L'origine dell'espressionismo moderno va ricercata nelle tensioni pitto­riche, socio-culturali e architettoniche che hanno prodotto lo stile di fine secolo dell'Art Nouveau. Tra quelle architettoniche spicca la figura di Gottfried Semper il quale viene riconosciuto come il codificatore dell'ornamentazione dinamica , ovvero di un’espressione in grado di attivare particolari stati emotivi per mezzo dell'architettura.
Sia nelle arti figurative che in architettura l'atteggiamento culturale dell'espressioni­smo è caratterizzato dalla negazione di ogni esperienza artistico-compositiva a priori e dalla ricerca di un continuo rinnovamento linguistico. E' più importante l'esperienza diretta, che porta a scoprire la realtà nelle sue manifestazioni, piuttosto che l'acquisizione nozionistica derivante da un indottrinamento non esperito.
Non vi sono regole codificate in architettura dato che l'espressionismo "tende a negare una sintassi comunicabile, e a ricercare piuttosto in ogni opera le proprie regole creative e va quindi giudicata proprio sul piano dello scontro della realtà e dell'occasione".
Sichtbarkeit, einfuhlung e volksgeist sono unite da un nuovo carattere linguistico che rifiuta ogni gestalt architettonica derivante dall'eclettismo storicistico, pronto a recepire lo zeitgeist come impegno partecipativo alla realtà moderna. Attraverso un grado di sperimen­tazione illimitato delle caratteristiche di liquidità e di plasticità del cemento armato, l'espressionismo invalida il pro­cesso creativo spaziale come addizione di interventi seriali e discreti derivanti sia dalla stereometria classica che dalle regole incipienti del moderno, per affermare il primato della continuità delle forme e degli spa­zi dell'architettura. All'interno di questa ricerca si sviluppa il lavoro di un precursore dell'Art Nouveau, Henry Van de Velde che con il Werkbundtheater progettato per l'esposizione organizzata a Colonia dal Werkbund nel 1914, scandisce una fase di passaggio tra il protorazionalismo e l'espressionismo. Ma sarà la tridimen­sionalità antiprospettica di Erich Mendelsohn a completare i caratteri del codice-stile che troverà nella torre Einstein a Potsdam del 1920-24, la composizione più emblematica.
Bruno Taut, leader del Novembergruppe, ribaltando il rapporto tra forma e funzione espresso da Sullivan scri­verà:

"(...) non sono le esigenze pratiche, ma la fantasia della forma a generare l'architettura. Così si dimostra che ciò che determina la volontà dell'architetto è qualcosa di completamente diverso dall'assoggettamento alle necessità funzionali e si chiarisce che questa volontà sta al di là di ciò che è essenzialmente pratico e che la maggior aspirazione dell'architetto è quel tipo di edifici in cui le istanze pratiche hanno un peso insignificante o addirittura nullo. In ogni epoca di splendore culturale tutti mirano a un'architettura che si elevi al di sopra delle strette necessità materiali e in questo senso si orientano le scelte architettoniche del periodo."

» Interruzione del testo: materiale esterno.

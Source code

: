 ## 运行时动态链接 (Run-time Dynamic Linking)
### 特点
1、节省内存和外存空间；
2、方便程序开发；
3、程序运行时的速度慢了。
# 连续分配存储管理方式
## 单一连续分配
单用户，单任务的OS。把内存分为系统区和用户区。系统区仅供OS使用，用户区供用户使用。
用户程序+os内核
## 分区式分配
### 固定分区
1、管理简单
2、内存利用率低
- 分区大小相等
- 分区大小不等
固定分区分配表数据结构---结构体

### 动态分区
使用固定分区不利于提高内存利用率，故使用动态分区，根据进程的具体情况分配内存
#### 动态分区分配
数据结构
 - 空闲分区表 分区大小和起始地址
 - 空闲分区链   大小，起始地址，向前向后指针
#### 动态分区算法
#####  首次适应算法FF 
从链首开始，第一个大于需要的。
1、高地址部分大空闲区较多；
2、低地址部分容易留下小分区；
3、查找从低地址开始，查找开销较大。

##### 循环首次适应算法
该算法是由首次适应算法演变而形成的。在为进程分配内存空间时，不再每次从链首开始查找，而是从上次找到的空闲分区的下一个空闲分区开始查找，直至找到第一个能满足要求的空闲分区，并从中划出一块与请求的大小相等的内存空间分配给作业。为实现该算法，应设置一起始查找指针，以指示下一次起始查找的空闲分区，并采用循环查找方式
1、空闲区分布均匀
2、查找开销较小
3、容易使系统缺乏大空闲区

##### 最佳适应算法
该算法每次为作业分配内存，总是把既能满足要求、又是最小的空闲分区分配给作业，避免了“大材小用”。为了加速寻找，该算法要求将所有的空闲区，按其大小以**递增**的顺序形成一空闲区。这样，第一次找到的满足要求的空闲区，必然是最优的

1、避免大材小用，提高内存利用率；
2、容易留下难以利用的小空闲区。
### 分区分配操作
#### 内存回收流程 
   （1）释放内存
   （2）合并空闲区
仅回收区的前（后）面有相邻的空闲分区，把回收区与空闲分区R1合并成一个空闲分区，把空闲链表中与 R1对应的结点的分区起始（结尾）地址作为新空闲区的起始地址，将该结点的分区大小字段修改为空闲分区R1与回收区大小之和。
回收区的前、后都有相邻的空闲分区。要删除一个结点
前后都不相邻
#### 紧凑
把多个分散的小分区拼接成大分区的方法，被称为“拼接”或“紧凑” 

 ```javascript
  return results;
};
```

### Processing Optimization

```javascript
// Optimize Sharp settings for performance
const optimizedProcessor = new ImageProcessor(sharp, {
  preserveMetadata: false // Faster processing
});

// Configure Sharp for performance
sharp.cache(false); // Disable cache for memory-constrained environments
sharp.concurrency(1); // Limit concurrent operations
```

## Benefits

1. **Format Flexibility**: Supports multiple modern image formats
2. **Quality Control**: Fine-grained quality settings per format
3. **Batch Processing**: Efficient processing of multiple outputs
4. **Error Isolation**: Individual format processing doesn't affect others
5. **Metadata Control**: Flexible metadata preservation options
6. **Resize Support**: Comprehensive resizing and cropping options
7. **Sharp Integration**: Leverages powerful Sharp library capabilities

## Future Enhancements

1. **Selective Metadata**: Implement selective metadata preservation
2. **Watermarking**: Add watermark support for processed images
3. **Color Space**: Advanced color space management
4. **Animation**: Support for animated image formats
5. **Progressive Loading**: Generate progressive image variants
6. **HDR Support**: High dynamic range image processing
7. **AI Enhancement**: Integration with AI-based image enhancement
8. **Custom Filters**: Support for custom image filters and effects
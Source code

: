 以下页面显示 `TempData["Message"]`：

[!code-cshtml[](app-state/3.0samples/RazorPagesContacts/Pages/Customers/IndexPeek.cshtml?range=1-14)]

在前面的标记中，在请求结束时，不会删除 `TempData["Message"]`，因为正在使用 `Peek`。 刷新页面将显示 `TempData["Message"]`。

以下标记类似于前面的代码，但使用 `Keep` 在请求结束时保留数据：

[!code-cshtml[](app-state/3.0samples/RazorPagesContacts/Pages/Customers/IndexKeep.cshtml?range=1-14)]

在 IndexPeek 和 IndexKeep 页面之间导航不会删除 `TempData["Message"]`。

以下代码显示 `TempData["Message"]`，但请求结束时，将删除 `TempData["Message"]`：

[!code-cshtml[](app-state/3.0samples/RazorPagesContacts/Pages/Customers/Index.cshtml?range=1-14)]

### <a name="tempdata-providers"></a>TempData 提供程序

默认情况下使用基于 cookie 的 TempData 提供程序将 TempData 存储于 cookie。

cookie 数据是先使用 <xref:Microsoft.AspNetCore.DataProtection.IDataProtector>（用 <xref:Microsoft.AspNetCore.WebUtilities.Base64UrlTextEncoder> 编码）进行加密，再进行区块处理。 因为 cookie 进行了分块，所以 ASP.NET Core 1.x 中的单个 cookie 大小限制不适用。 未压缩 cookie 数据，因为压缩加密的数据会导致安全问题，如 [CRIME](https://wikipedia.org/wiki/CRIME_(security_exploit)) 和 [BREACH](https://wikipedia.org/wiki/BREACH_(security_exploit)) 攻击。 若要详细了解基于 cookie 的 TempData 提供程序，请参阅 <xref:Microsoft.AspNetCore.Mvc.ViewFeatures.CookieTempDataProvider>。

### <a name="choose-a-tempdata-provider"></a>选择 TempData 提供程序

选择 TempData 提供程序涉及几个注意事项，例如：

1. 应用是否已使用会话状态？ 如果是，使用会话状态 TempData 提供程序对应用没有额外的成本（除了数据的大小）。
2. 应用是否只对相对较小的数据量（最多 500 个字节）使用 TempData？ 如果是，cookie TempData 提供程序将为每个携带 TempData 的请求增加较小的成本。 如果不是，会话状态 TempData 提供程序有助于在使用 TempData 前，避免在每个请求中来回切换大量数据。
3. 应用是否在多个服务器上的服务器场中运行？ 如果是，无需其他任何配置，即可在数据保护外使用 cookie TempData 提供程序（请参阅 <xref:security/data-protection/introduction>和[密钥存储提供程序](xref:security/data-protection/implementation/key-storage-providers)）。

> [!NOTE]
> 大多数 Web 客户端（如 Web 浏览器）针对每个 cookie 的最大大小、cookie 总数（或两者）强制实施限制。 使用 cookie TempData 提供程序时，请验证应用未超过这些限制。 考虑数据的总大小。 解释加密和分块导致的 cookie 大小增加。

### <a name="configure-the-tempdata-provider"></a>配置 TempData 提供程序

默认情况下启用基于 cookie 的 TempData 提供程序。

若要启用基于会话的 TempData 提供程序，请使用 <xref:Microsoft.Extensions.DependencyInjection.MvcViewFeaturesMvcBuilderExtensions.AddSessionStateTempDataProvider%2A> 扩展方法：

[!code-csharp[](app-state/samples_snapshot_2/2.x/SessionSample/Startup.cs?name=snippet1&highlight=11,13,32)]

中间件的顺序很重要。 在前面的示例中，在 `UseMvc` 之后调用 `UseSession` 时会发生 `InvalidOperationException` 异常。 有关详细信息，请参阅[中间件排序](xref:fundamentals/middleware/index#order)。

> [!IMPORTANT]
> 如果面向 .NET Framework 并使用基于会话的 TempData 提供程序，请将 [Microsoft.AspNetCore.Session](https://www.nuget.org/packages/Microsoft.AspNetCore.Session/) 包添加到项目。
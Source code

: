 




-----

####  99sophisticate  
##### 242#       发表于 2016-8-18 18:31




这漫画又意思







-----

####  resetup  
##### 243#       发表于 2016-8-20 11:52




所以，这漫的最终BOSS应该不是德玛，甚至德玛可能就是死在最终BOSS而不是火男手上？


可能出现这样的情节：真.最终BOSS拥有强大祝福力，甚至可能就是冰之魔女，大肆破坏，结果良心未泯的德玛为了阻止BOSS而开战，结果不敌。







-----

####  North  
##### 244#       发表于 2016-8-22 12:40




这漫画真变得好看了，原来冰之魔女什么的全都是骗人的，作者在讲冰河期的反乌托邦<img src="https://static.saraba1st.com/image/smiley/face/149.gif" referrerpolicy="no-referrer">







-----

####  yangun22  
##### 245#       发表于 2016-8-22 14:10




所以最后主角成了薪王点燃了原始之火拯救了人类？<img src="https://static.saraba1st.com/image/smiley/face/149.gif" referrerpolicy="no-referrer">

In Olanda si compie una delle maggiori diaspore della cultura architettonica contemporanea che avrà come poli opposti e inconciliabili l’espressionismo “Wendingen” della Scuola di Amsterdam da un lato, e l’astrazione neoplastica “De Stijl” con il suo centro a L’Aja dall’altro.
Tra i primi, Michel de Klerk (1884-1923), Pieter Lodewijk Kramer (1881-1961), Johan Melchior van der Mey (1878-1949), tutti facenti parte dell’atelier di E. Cuypers ai primissimi del ‘900, cercavano di esprimere il carattere delle città olandesi e in particolare della “Venezia fiamminga”. In essa sono presenti continui rimandi al linguaggio marittimo, come se le strade e i canali della città rappresentassero il mare e gli edifici le navi, e dove, quindi, edifici e città tendono a fondersi gli uni nell’altra creando un paesaggio urbano unico per continuità, carattere e intensità. Sono i bambini che vivono il quartiere a giovarsene, insieme alle donne che trascorrono gran parte del proprio tempo nel luogo di residenza, ma anche gli uomini che quando tornano a casa stanchi dal lavoro si meritano di vivere in un quartiere progettato a misura d’uomo.

 

“Come possiamo ringraziare questo lavoratore coraggioso per ciò che ha fatto per i nostri figli (…)? Non è magnifico, dopo la fatica del giorno, ritornare in una casa costruita di pura gioia? Non è come se ogni mattone ci chiamasse, venite o lavoratori, e riposate nelle vostre case”.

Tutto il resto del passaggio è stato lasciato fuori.